How important was The Family Dog in the general scheme of the 1960s rock revolution? Fairly important, it seems. There’s no footage of the legendary Denver concert venue, and no recordings, but in its brief existence it was a microcosm of America in 1967. It is impossible for a documentary to capture the essence of a place when there’s no evidence of it having ever existed, save for some splashy poster art and the memories of people who were there, but Dan Obarsky and Scott Montgomery give it hell. Which is why The Tale of the Dog (2020) is a good little movie. Obarsky and Montgomery take a stroll through the venue’s glory days, giving us a week by week reconstruction of events, from the time Chuck Berry demanded his cash payment up front, to the time members of Canned Heat were busted for marijuana, to when Janis Joplin made audience members cry with her heated up blues. These rock acts must’ve seemed like alien forces to straitlaced Denver, and the former Denver cops who are interviewed here can’t hide the disdainful sneer as they recall the place and time. Cultural icons? A feeling of togetherness? No, these redneck coppers think of those kids and their musical heroes as a bunch of stupid brats. The hippies, now in their 70s or so, still seem afraid as they remember the intimidating detectives who stalked the venue. The hatred and distrust between the squares and the freaks didn’t evaporate with time. Rock music couldn’t squash it.

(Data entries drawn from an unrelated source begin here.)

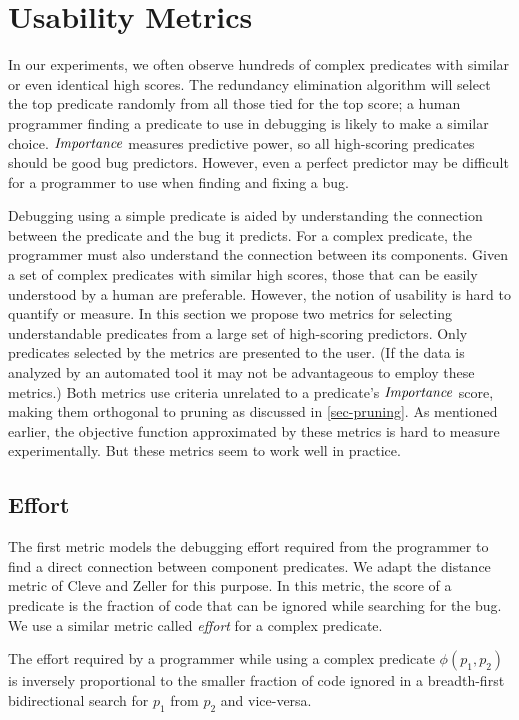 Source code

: 
\section{Usability Metrics}
\label{sec-metrics}
In our experiments, we often observe hundreds of complex predicates with similar or even identical high scores.  The redundancy elimination algorithm will select the top predicate randomly from all those tied for the top score; a human programmer finding a predicate to use in debugging is likely to make a similar choice.  $\mathit{Importance}$ measures predictive power, so all high-scoring predicates should be good bug predictors.  However, even a perfect predictor may be difficult for a programmer to use when finding and fixing a bug.

Debugging using a simple predicate is aided by understanding the connection between the predicate and the bug it predicts.  For a complex predicate, the programmer must also understand the connection between its components.  Given a set of complex predicates with similar high scores, those that can be easily understood by a human are preferable.  However, the notion of usability is hard to quantify or measure.  In this section we propose two metrics for selecting understandable predicates from a large set of high-scoring predictors.  Only predicates selected by the metrics are presented to the user.  (If the data is analyzed by an automated tool it may not be advantageous to employ these metrics.)  Both metrics use criteria unrelated to a predicate's $\mathit{Importance}$ score, making them orthogonal to pruning as discussed in \autoref{sec-pruning}.  As mentioned earlier, the objective function approximated by these metrics is hard to measure experimentally.  But these metrics seem to work well in practice.

\subsection{Effort}

The first metric models the debugging effort required from the programmer to find a direct connection between component predicates.  We adapt the distance metric of Cleve and Zeller \cite{1062522} for this purpose.  In this metric, the score of a predicate is the fraction of code that can be ignored while searching for the bug.  We use a similar metric called \emph{effort} for a complex predicate.

\begin{defn}
\label{def-effort}
The effort required by a programmer while using a complex predicate $\phi(p_1, p_2)$ is inversely proportional to the smaller fraction of code ignored in a breadth-first bidirectional search for $p_1$ from $p_2$ and vice-versa.
\end{defn}


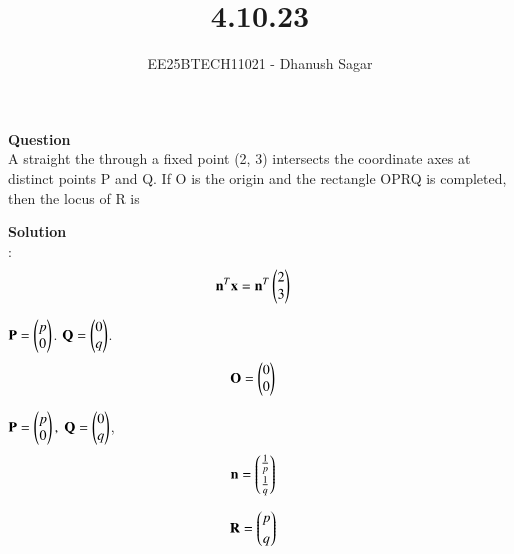 \documentclass[journal]{IEEEtran}
\begin{document}



\title{4.10.23}
\author{EE25BTECH11021 - Dhanush Sagar}

{\let\newpage\relax\maketitle}

\renewcommand{\thefigure}{\theenumi}
\renewcommand{\thetable}{\theenumi}
\setlength{\intextsep}{10pt} %
\renewcommand{\thetable}{\theenumi}
\textbf{Question} \\

A straight the through a fixed point (2, 3) intersects the coordinate axes at distinct
points P and Q. If O is the origin and the rectangle OPRQ is completed, then the
locus of R is 

\textbf{Solution} \\
 :
\begin{align}
\vec{n}^T\vec{x} &= \vec{n}^T\myvec{2\\3}  
\end{align}

 $\vec{P}=\myvec{p\\0}$.
 $\vec{Q}=\myvec{0\\q}$. \\


\begin{align}
\vec{O} &= \myvec{0\\0}  
\end{align}




 $\vec{P}=\myvec{p\\0},\; \vec{Q}=\myvec{0\\q}$,  
\begin{align}
\vec{n} &= \myvec{\tfrac{1}{p}\\[3pt]\tfrac{1}{q}}
\end{align}

\begin{align}
\vec{R} &= \myvec{p\\[3pt]q}
\end{align}
\end{document}
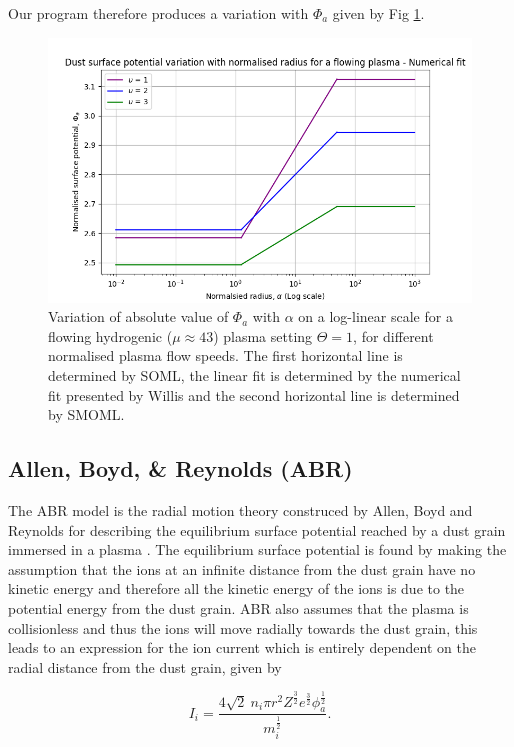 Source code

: \documentclass[journal]{Imperial_lab_report}
\begin{document}
\smallskip

Our program therefore produces a variation with $\Phi_a$ given by Fig \ref{FlowingNumFit}.

\begin{figure}[H]
\centering
\includegraphics[width=\linewidth]{Output/flowinggraph.jpeg}
\caption{Variation of absolute value of $\Phi_a$ with $\alpha$ on a log-linear scale for a flowing hydrogenic ($\mu \approx 43$) plasma setting $\Theta = 1$, for different normalised plasma flow speeds. The first horizontal line is determined by SOML, the linear fit is determined by the numerical fit presented by Willis \cite{Willis} and the second horizontal line is determined by SMOML.}
\label{FlowingNumFit} 
\end{figure}

\subsection{Allen, Boyd, \& Reynolds (ABR)}

The ABR model is the radial motion theory construced by Allen, Boyd and Reynolds for describing the equilibrium surface potential reached by a dust grain immersed in a plasma \cite{ABR}. The equilibrium surface potential is found by making the assumption that the ions at an infinite distance from the dust grain have no kinetic energy and therefore all the kinetic energy of the ions is due to the potential energy from the dust grain. ABR also assumes that the plasma is collisionless and thus the ions will move radially towards the dust grain, this leads to an expression for the ion current which is entirely dependent on the radial distance from the dust grain, given by

\begin{equation}\label{eq:ABRIi}
{I_i = \frac{4\sqrt{2} \ n_i \pi r^2 Z^{\frac{3}{2}}e^{\frac{3}{2}} \phi_a^{\frac{1}{2}} } {m_i^{\frac{1}{2}}}}.
\end{equation}
\end{document}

Obarsky and Montgomery are smart to focus on the artists who designed the posters that advertised the events, giving them time to explain their work. There is still joy in their voices as they recount stumbling across an old postcard or art print they might use, shooting it through with new light and color, bridging the gap between classical imagery and psychedelic silliness. Some of the posters are indeed beautiful and, in a way, reflect what that entire era of music was about, as bands from the Grateful Dead to The Doors took creaky old riffs and siphoned them through the electronic era. The poster artists seem to have maintained their joy, still recalling their colorful work with pride and a bit of astonishment.

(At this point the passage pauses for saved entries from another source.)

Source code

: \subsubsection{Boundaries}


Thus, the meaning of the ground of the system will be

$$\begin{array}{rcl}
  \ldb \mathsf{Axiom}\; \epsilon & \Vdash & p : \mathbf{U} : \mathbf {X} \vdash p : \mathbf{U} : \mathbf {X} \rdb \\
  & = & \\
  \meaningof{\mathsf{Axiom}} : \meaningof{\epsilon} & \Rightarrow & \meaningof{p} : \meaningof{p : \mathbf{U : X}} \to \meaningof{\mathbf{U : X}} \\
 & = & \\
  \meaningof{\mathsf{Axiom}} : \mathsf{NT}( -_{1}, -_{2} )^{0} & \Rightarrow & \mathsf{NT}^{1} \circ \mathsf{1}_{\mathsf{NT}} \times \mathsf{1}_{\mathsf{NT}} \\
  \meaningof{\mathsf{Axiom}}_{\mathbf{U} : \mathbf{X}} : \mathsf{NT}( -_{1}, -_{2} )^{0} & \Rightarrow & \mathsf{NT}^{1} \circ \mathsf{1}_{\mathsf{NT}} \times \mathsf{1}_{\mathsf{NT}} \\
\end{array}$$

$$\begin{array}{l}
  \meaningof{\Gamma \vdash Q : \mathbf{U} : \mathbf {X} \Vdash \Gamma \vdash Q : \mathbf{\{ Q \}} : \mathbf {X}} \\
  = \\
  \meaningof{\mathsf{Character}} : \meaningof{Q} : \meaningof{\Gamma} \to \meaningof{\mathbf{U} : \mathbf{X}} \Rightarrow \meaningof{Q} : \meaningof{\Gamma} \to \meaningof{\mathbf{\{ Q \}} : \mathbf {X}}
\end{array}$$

All of these memories make for a lovely riff of a movie. Does the glow of old concert posters and hippie nostalgia make up for the eventual disasters that befell The Family Dog and caused its closing after less than a year? That’s a tough call. Perhaps you had to be there, with the music and lights hitting you and carrying you away, making it feel as if the universe was unfolding before your eyes and ears. As one old Denverite says, “If there’s a heaven, there’s a Family Dog in it.”